Council's Card-Encryption Guidelines Are a "First Step"

If a merchant plans to use advanced data encryption as a credit card data security measure, the Payment Card Industry Security Standards Council now has some guidelines for how best to go about it.

In what council leaders are calling "the first step" in a process to establish direction on the use of encrypted payment card data, the council released a set of requirements Thursday aimed at validating encryption hardware.

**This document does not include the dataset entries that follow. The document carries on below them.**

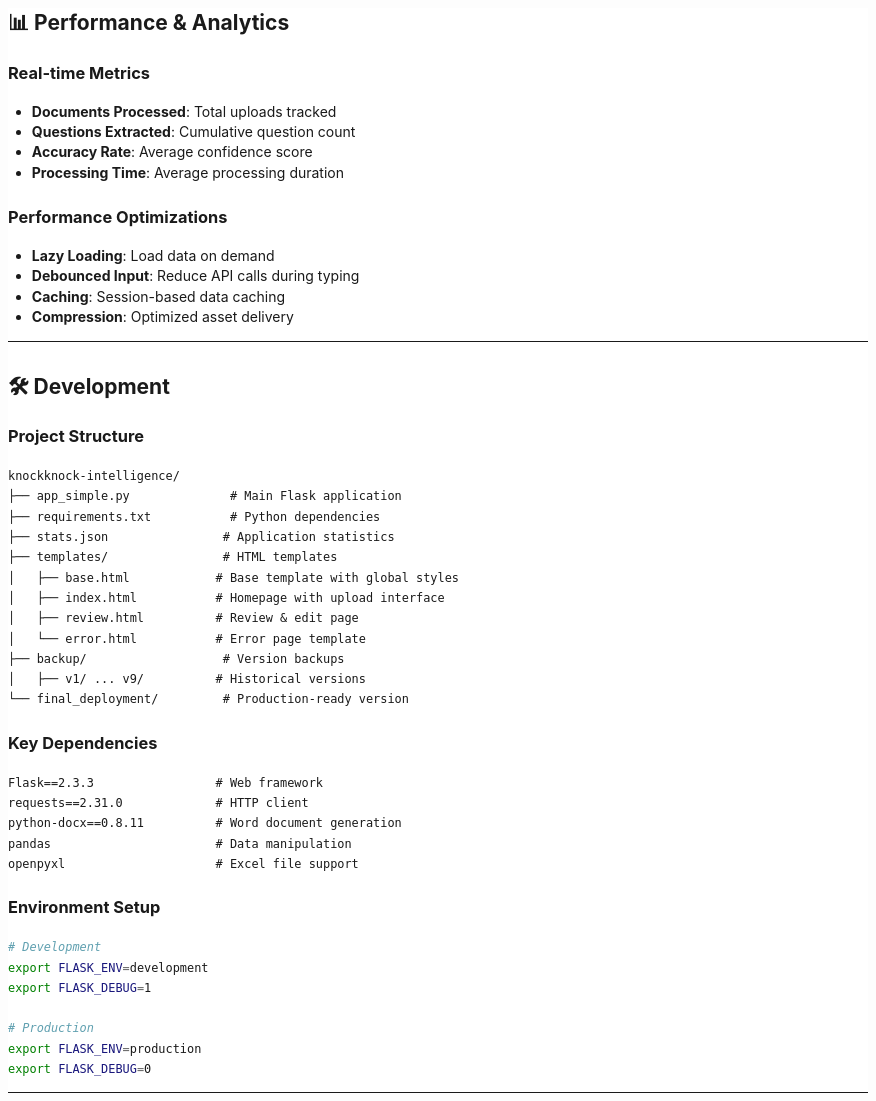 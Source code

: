 
## 📊 **Performance & Analytics**

### **Real-time Metrics**
- **Documents Processed**: Total uploads tracked
- **Questions Extracted**: Cumulative question count
- **Accuracy Rate**: Average confidence score
- **Processing Time**: Average processing duration

### **Performance Optimizations**
- **Lazy Loading**: Load data on demand
- **Debounced Input**: Reduce API calls during typing
- **Caching**: Session-based data caching
- **Compression**: Optimized asset delivery

---

## 🛠️ **Development**

### **Project Structure**
```
knockknock-intelligence/
├── app_simple.py              # Main Flask application
├── requirements.txt           # Python dependencies
├── stats.json                # Application statistics
├── templates/                # HTML templates
│   ├── base.html            # Base template with global styles
│   ├── index.html           # Homepage with upload interface
│   ├── review.html          # Review & edit page
│   └── error.html           # Error page template
├── backup/                   # Version backups
│   ├── v1/ ... v9/          # Historical versions
└── final_deployment/         # Production-ready version
```

### **Key Dependencies**
```txt
Flask==2.3.3                 # Web framework
requests==2.31.0             # HTTP client
python-docx==0.8.11          # Word document generation
pandas                       # Data manipulation
openpyxl                     # Excel file support
```

### **Environment Setup**
```bash
# Development
export FLASK_ENV=development
export FLASK_DEBUG=1

# Production
export FLASK_ENV=production
export FLASK_DEBUG=0
```

--- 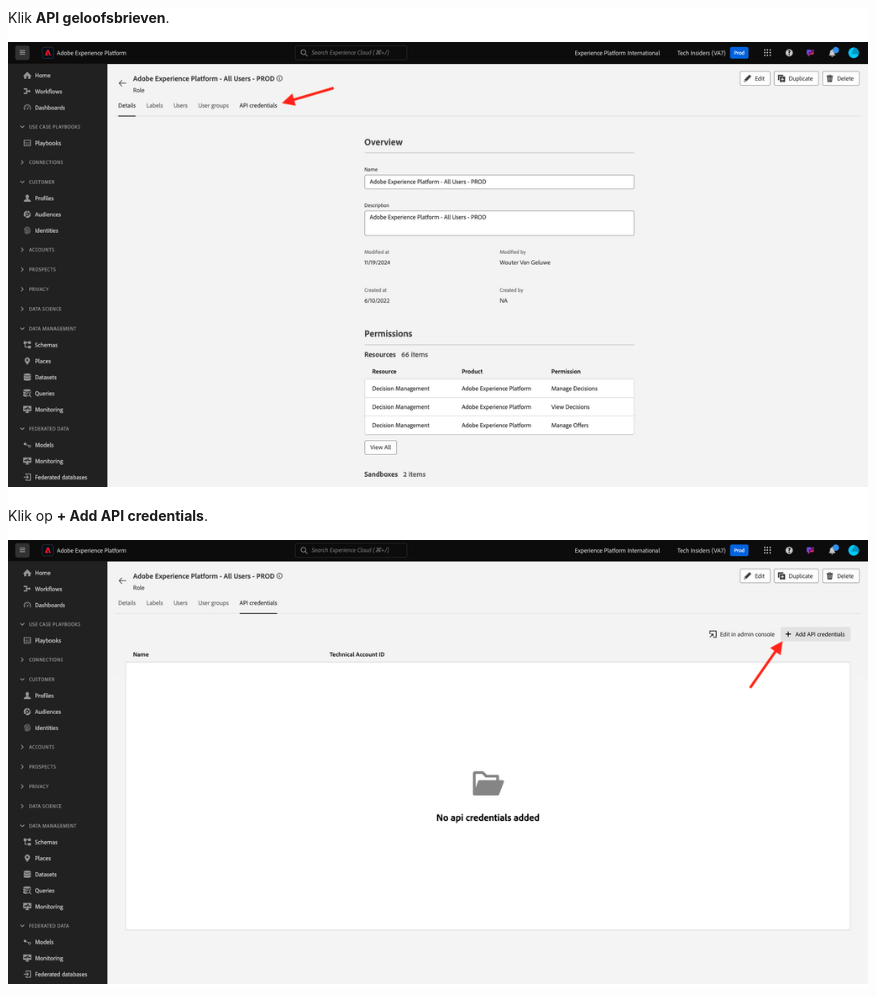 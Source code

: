 Klik **API geloofsbrieven**.

![&#x200B; Toestemmingen &#x200B;](./images/perm2.png)

Klik op **+ Add API credentials**.

![&#x200B; Toestemmingen &#x200B;](./images/perm3.png)

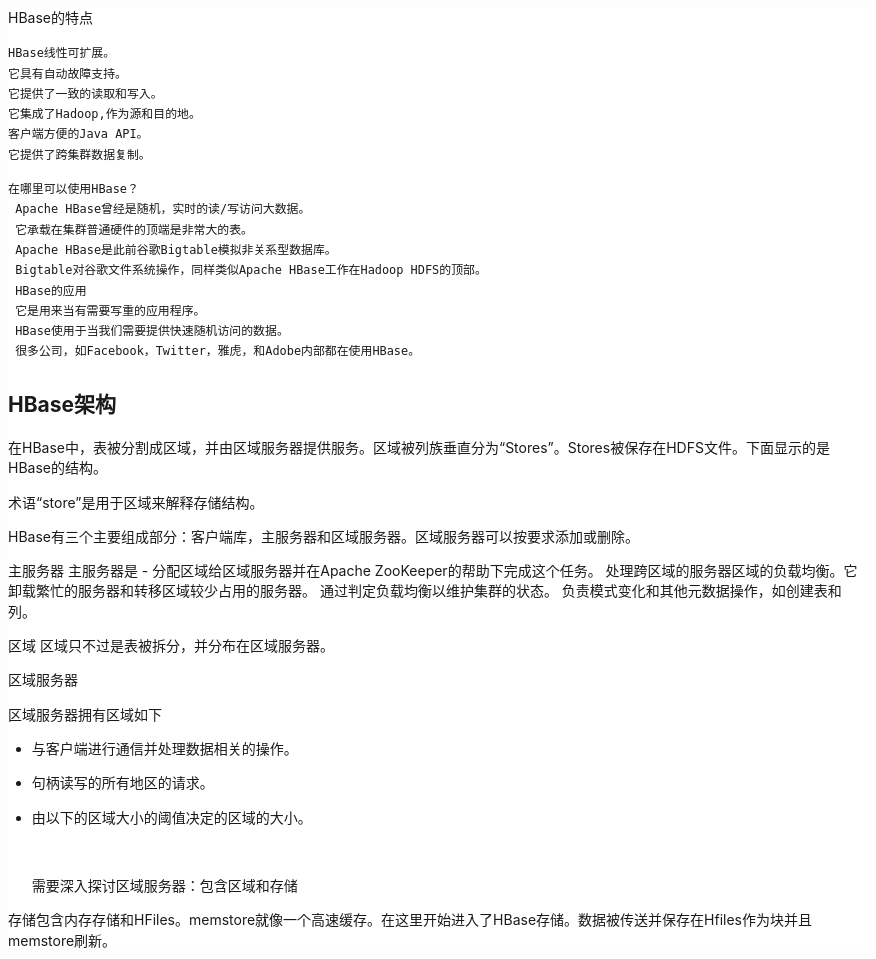 HBase的特点

```doc
HBase线性可扩展。
它具有自动故障支持。
它提供了一致的读取和写入。
它集成了Hadoop,作为源和目的地。
客户端方便的Java API。
它提供了跨集群数据复制。

```



```doc
在哪里可以使用HBase？
 Apache HBase曾经是随机，实时的读/写访问大数据。 
 它承载在集群普通硬件的顶端是非常大的表。
 Apache HBase是此前谷歌Bigtable模拟非关系型数据库。
 Bigtable对谷歌文件系统操作，同样类似Apache HBase工作在Hadoop HDFS的顶部。
 HBase的应用 
 它是用来当有需要写重的应用程序。
 HBase使用于当我们需要提供快速随机访问的数据。
 很多公司，如Facebook，Twitter，雅虎，和Adobe内部都在使用HBase。

```



## HBase架构

在HBase中，表被分割成区域，并由区域服务器提供服务。区域被列族垂直分为“Stores”。Stores被保存在HDFS文件。下面显示的是HBase的结构。

术语“store”是用于区域来解释存储结构。



HBase有三个主要组成部分：客户端库，主服务器和区域服务器。区域服务器可以按要求添加或删除。



主服务器 主服务器是 - 分配区域给区域服务器并在Apache ZooKeeper的帮助下完成这个任务。 处理跨区域的服务器区域的负载均衡。它卸载繁忙的服务器和转移区域较少占用的服务器。 通过判定负载均衡以维护集群的状态。 负责模式变化和其他元数据操作，如创建表和列。

区域
 区域只不过是表被拆分，并分布在区域服务器。

区域服务器

 区域服务器拥有区域如下

- 与客户端进行通信并处理数据相关的操作。

- 句柄读写的所有地区的请求。

- 由以下的区域大小的阈值决定的区域的大小。

   ​

    需要深入探讨区域服务器：包含区域和存储

存储包含内存存储和HFiles。memstore就像一个高速缓存。在这里开始进入了HBase存储。数据被传送并保存在Hfiles作为块并且memstore刷新。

The requirements cover the encryption process from the point where card data enters a reader to the hardware security modules used at the end for decryption.

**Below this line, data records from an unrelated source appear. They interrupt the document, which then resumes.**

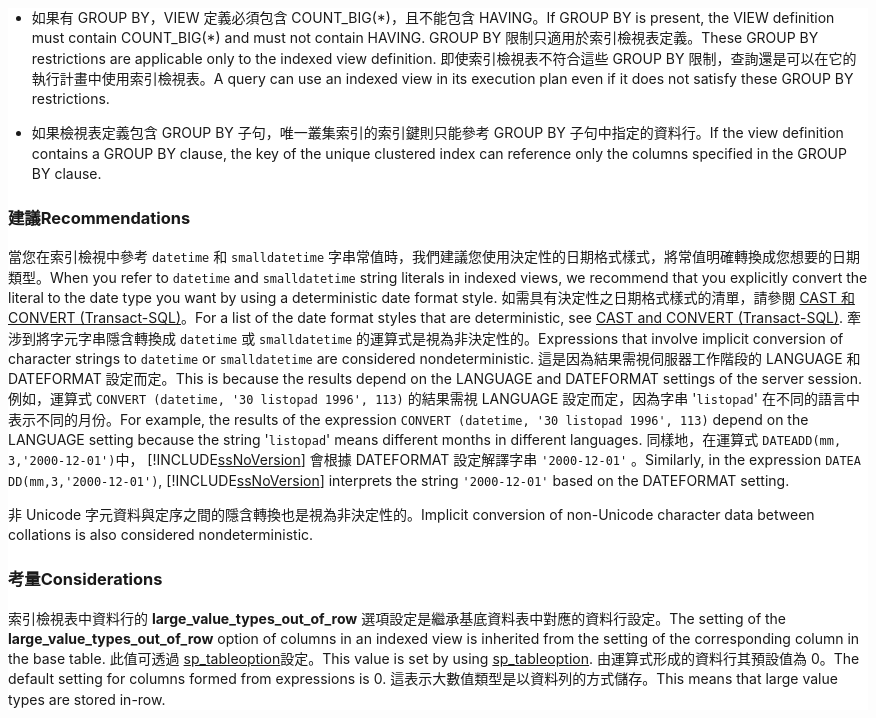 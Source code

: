 -   <span data-ttu-id="24fc7-242">如果有 GROUP BY，VIEW 定義必須包含 COUNT_BIG(\*)，且不能包含 HAVING。</span><span class="sxs-lookup"><span data-stu-id="24fc7-242">If GROUP BY is present, the VIEW definition must contain COUNT_BIG(\*) and must not contain HAVING.</span></span> <span data-ttu-id="24fc7-243">GROUP BY 限制只適用於索引檢視表定義。</span><span class="sxs-lookup"><span data-stu-id="24fc7-243">These GROUP BY restrictions are applicable only to the indexed view definition.</span></span> <span data-ttu-id="24fc7-244">即使索引檢視表不符合這些 GROUP BY 限制，查詢還是可以在它的執行計畫中使用索引檢視表。</span><span class="sxs-lookup"><span data-stu-id="24fc7-244">A query can use an indexed view in its execution plan even if it does not satisfy these GROUP BY restrictions.</span></span>  
  
-   <span data-ttu-id="24fc7-245">如果檢視表定義包含 GROUP BY 子句，唯一叢集索引的索引鍵則只能參考 GROUP BY 子句中指定的資料行。</span><span class="sxs-lookup"><span data-stu-id="24fc7-245">If the view definition contains a GROUP BY clause, the key of the unique clustered index can reference only the columns specified in the GROUP BY clause.</span></span>  
  
###  <a name="recommendations"></a><a name="Recommendations"></a> <span data-ttu-id="24fc7-246">建議</span><span class="sxs-lookup"><span data-stu-id="24fc7-246">Recommendations</span></span>  
 <span data-ttu-id="24fc7-247">當您在索引檢視中參考 `datetime` 和 `smalldatetime` 字串常值時，我們建議您使用決定性的日期格式樣式，將常值明確轉換成您想要的日期類型。</span><span class="sxs-lookup"><span data-stu-id="24fc7-247">When you refer to `datetime` and `smalldatetime` string literals in indexed views, we recommend that you explicitly convert the literal to the date type you want by using a deterministic date format style.</span></span> <span data-ttu-id="24fc7-248">如需具有決定性之日期格式樣式的清單，請參閱 [CAST 和 CONVERT &#40;Transact-SQL&#41;](/sql/t-sql/functions/cast-and-convert-transact-sql)。</span><span class="sxs-lookup"><span data-stu-id="24fc7-248">For a list of the date format styles that are deterministic, see [CAST and CONVERT &#40;Transact-SQL&#41;](/sql/t-sql/functions/cast-and-convert-transact-sql).</span></span> <span data-ttu-id="24fc7-249">牽涉到將字元字串隱含轉換成 `datetime` 或 `smalldatetime` 的運算式是視為非決定性的。</span><span class="sxs-lookup"><span data-stu-id="24fc7-249">Expressions that involve implicit conversion of character strings to `datetime` or `smalldatetime` are considered nondeterministic.</span></span> <span data-ttu-id="24fc7-250">這是因為結果需視伺服器工作階段的 LANGUAGE 和 DATEFORMAT 設定而定。</span><span class="sxs-lookup"><span data-stu-id="24fc7-250">This is because the results depend on the LANGUAGE and DATEFORMAT settings of the server session.</span></span> <span data-ttu-id="24fc7-251">例如，運算式 `CONVERT (datetime, '30 listopad 1996', 113)` 的結果需視 LANGUAGE 設定而定，因為字串 '`listopad`' 在不同的語言中表示不同的月份。</span><span class="sxs-lookup"><span data-stu-id="24fc7-251">For example, the results of the expression `CONVERT (datetime, '30 listopad 1996', 113)` depend on the LANGUAGE setting because the string '`listopad`' means different months in different languages.</span></span> <span data-ttu-id="24fc7-252">同樣地，在運算式 `DATEADD(mm,3,'2000-12-01')`中， [!INCLUDE[ssNoVersion](../../includes/ssnoversion-md.md)] 會根據 DATEFORMAT 設定解譯字串 `'2000-12-01'` 。</span><span class="sxs-lookup"><span data-stu-id="24fc7-252">Similarly, in the expression `DATEADD(mm,3,'2000-12-01')`, [!INCLUDE[ssNoVersion](../../includes/ssnoversion-md.md)] interprets the string `'2000-12-01'` based on the DATEFORMAT setting.</span></span>  
  
 <span data-ttu-id="24fc7-253">非 Unicode 字元資料與定序之間的隱含轉換也是視為非決定性的。</span><span class="sxs-lookup"><span data-stu-id="24fc7-253">Implicit conversion of non-Unicode character data between collations is also considered nondeterministic.</span></span>  
  
###  <a name="considerations"></a><a name="Considerations"></a> <span data-ttu-id="24fc7-254">考量</span><span class="sxs-lookup"><span data-stu-id="24fc7-254">Considerations</span></span>  
 <span data-ttu-id="24fc7-255">索引檢視表中資料行的 **large_value_types_out_of_row** 選項設定是繼承基底資料表中對應的資料行設定。</span><span class="sxs-lookup"><span data-stu-id="24fc7-255">The setting of the **large_value_types_out_of_row** option of columns in an indexed view is inherited from the setting of the corresponding column in the base table.</span></span> <span data-ttu-id="24fc7-256">此值可透過 [sp_tableoption](/sql/relational-databases/system-stored-procedures/sp-tableoption-transact-sql)設定。</span><span class="sxs-lookup"><span data-stu-id="24fc7-256">This value is set by using [sp_tableoption](/sql/relational-databases/system-stored-procedures/sp-tableoption-transact-sql).</span></span> <span data-ttu-id="24fc7-257">由運算式形成的資料行其預設值為 0。</span><span class="sxs-lookup"><span data-stu-id="24fc7-257">The default setting for columns formed from expressions is 0.</span></span> <span data-ttu-id="24fc7-258">這表示大數值類型是以資料列的方式儲存。</span><span class="sxs-lookup"><span data-stu-id="24fc7-258">This means that large value types are stored in-row.</span></span>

The process that the council calls point-to-point encryption converts sensitive customer card data from plain text to an unreadable form while in transit from the card reader at the point of sale to the security module at the bank processor, the council says.

Advanced data encryption has been on the rise the past few years but previously no standards or requirements existed on how best to use this added layer of security, says Bob Russo, general manager of the PCI Council.

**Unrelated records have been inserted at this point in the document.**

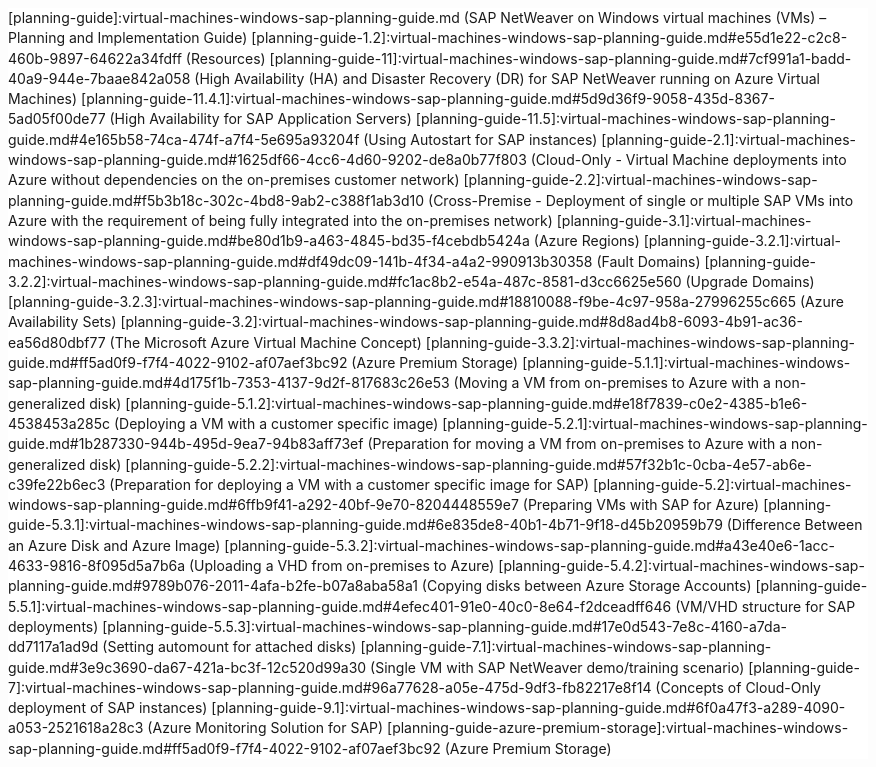 [install-extension-cli]:virtual-machines-linux-enable-aem.md

[Logo_Linux]:./media/virtual-machines-shared-sap-shared/Linux.png
[Logo_Windows]:./media/virtual-machines-shared-sap-shared/Windows.png

[msdn-set-azurermvmaemextension]:https://msdn.microsoft.com/library/azure/mt670598.aspx

[planning-guide]:virtual-machines-windows-sap-planning-guide.md (SAP NetWeaver on Windows virtual machines (VMs) – Planning and Implementation Guide)
[planning-guide-1.2]:virtual-machines-windows-sap-planning-guide.md#e55d1e22-c2c8-460b-9897-64622a34fdff (Resources)
[planning-guide-11]:virtual-machines-windows-sap-planning-guide.md#7cf991a1-badd-40a9-944e-7baae842a058 (High Availability (HA) and Disaster Recovery (DR) for SAP NetWeaver running on Azure Virtual Machines)
[planning-guide-11.4.1]:virtual-machines-windows-sap-planning-guide.md#5d9d36f9-9058-435d-8367-5ad05f00de77 (High Availability for SAP Application Servers)
[planning-guide-11.5]:virtual-machines-windows-sap-planning-guide.md#4e165b58-74ca-474f-a7f4-5e695a93204f (Using Autostart for SAP instances)
[planning-guide-2.1]:virtual-machines-windows-sap-planning-guide.md#1625df66-4cc6-4d60-9202-de8a0b77f803 (Cloud-Only - Virtual Machine deployments into Azure without dependencies on the on-premises customer network)
[planning-guide-2.2]:virtual-machines-windows-sap-planning-guide.md#f5b3b18c-302c-4bd8-9ab2-c388f1ab3d10 (Cross-Premise - Deployment of single or multiple SAP VMs into Azure with the requirement of being fully integrated into the on-premises network)
[planning-guide-3.1]:virtual-machines-windows-sap-planning-guide.md#be80d1b9-a463-4845-bd35-f4cebdb5424a (Azure Regions)
[planning-guide-3.2.1]:virtual-machines-windows-sap-planning-guide.md#df49dc09-141b-4f34-a4a2-990913b30358 (Fault Domains)
[planning-guide-3.2.2]:virtual-machines-windows-sap-planning-guide.md#fc1ac8b2-e54a-487c-8581-d3cc6625e560 (Upgrade Domains)
[planning-guide-3.2.3]:virtual-machines-windows-sap-planning-guide.md#18810088-f9be-4c97-958a-27996255c665 (Azure Availability Sets)
[planning-guide-3.2]:virtual-machines-windows-sap-planning-guide.md#8d8ad4b8-6093-4b91-ac36-ea56d80dbf77 (The Microsoft Azure Virtual Machine Concept)
[planning-guide-3.3.2]:virtual-machines-windows-sap-planning-guide.md#ff5ad0f9-f7f4-4022-9102-af07aef3bc92 (Azure Premium Storage)
[planning-guide-5.1.1]:virtual-machines-windows-sap-planning-guide.md#4d175f1b-7353-4137-9d2f-817683c26e53 (Moving a VM from on-premises to Azure with a non-generalized disk)
[planning-guide-5.1.2]:virtual-machines-windows-sap-planning-guide.md#e18f7839-c0e2-4385-b1e6-4538453a285c (Deploying a VM with a customer specific image)
[planning-guide-5.2.1]:virtual-machines-windows-sap-planning-guide.md#1b287330-944b-495d-9ea7-94b83aff73ef (Preparation for moving a VM from on-premises to Azure with a non-generalized disk)
[planning-guide-5.2.2]:virtual-machines-windows-sap-planning-guide.md#57f32b1c-0cba-4e57-ab6e-c39fe22b6ec3 (Preparation for deploying a VM with a customer specific image for SAP)
[planning-guide-5.2]:virtual-machines-windows-sap-planning-guide.md#6ffb9f41-a292-40bf-9e70-8204448559e7 (Preparing VMs with SAP for Azure)
[planning-guide-5.3.1]:virtual-machines-windows-sap-planning-guide.md#6e835de8-40b1-4b71-9f18-d45b20959b79 (Difference Between an Azure Disk and Azure Image)
[planning-guide-5.3.2]:virtual-machines-windows-sap-planning-guide.md#a43e40e6-1acc-4633-9816-8f095d5a7b6a (Uploading a VHD from on-premises to Azure)
[planning-guide-5.4.2]:virtual-machines-windows-sap-planning-guide.md#9789b076-2011-4afa-b2fe-b07a8aba58a1 (Copying disks between Azure Storage Accounts)
[planning-guide-5.5.1]:virtual-machines-windows-sap-planning-guide.md#4efec401-91e0-40c0-8e64-f2dceadff646 (VM/VHD structure for SAP deployments)
[planning-guide-5.5.3]:virtual-machines-windows-sap-planning-guide.md#17e0d543-7e8c-4160-a7da-dd7117a1ad9d (Setting automount for attached disks)
[planning-guide-7.1]:virtual-machines-windows-sap-planning-guide.md#3e9c3690-da67-421a-bc3f-12c520d99a30 (Single VM with SAP NetWeaver demo/training scenario)
[planning-guide-7]:virtual-machines-windows-sap-planning-guide.md#96a77628-a05e-475d-9df3-fb82217e8f14 (Concepts of Cloud-Only deployment of SAP instances)
[planning-guide-9.1]:virtual-machines-windows-sap-planning-guide.md#6f0a47f3-a289-4090-a053-2521618a28c3 (Azure Monitoring Solution for SAP)
[planning-guide-azure-premium-storage]:virtual-machines-windows-sap-planning-guide.md#ff5ad0f9-f7f4-4022-9102-af07aef3bc92 (Azure Premium Storage)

Russo emphasizes the council's advanced data encryption requirements are "not about setting standards" at this time, but only to start that process because "these are not mature technologies and merchants and vendors need direction."

The requirements from the council also do not represent a mandate for buying encryption services from a vendor, Russo says.

The requirements and any future guidance will give merchants less to worry about and "help them significantly" by reducing their work in assuring card data is secure, says Jeremy King, European director of the PCI Security Standards Council.

The involvement of well-prepared security assessors will be a key element in the process because a vendor may think card data is safe, but a gap could exist that an assessor could find, King says.